(Records shown begins)

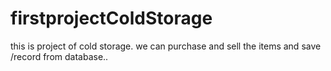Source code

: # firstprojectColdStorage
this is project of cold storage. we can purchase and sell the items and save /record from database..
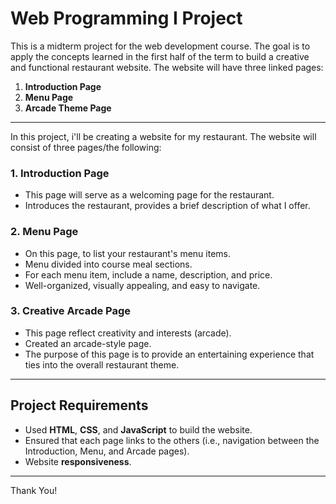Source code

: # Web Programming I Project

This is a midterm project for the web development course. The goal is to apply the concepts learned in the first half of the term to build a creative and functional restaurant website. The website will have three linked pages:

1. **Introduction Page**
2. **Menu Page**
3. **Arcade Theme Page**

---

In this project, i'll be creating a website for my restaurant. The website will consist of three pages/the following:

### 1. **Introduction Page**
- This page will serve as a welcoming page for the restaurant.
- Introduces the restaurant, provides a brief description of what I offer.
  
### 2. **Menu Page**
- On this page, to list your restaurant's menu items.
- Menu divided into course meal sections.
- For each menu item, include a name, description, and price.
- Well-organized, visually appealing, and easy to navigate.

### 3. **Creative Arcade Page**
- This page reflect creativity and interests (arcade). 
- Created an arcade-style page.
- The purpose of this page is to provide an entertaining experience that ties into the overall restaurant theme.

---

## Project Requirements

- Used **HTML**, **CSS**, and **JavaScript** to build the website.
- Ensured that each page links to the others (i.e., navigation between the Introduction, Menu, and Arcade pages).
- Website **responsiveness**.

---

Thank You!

(Records shown ends)

## Task directions
An exact reproduction of the data above is required, with every picture removed.

## Final answer
Source code

: # firstprojectColdStorage
this is project of cold storage. we can purchase and sell the items and save /record from database..
Source code

: # Web Programming I Project

This is a midterm project for the web development course. The goal is to apply the concepts learned in the first half of the term to build a creative and functional restaurant website. The website will have three linked pages:

1. **Introduction Page**
2. **Menu Page**
3. **Arcade Theme Page**

---

In this project, i'll be creating a website for my restaurant. The website will consist of three pages/the following:

### 1. **Introduction Page**
- This page will serve as a welcoming page for the restaurant.
- Introduces the restaurant, provides a brief description of what I offer.
  
### 2. **Menu Page**
- On this page, to list your restaurant's menu items.
- Menu divided into course meal sections.
- For each menu item, include a name, description, and price.
- Well-organized, visually appealing, and easy to navigate.

### 3. **Creative Arcade Page**
- This page reflect creativity and interests (arcade). 
- Created an arcade-style page.
- The purpose of this page is to provide an entertaining experience that ties into the overall restaurant theme.

---

## Project Requirements

- Used **HTML**, **CSS**, and **JavaScript** to build the website.
- Ensured that each page links to the others (i.e., navigation between the Introduction, Menu, and Arcade pages).
- Website **responsiveness**.

---

Thank You!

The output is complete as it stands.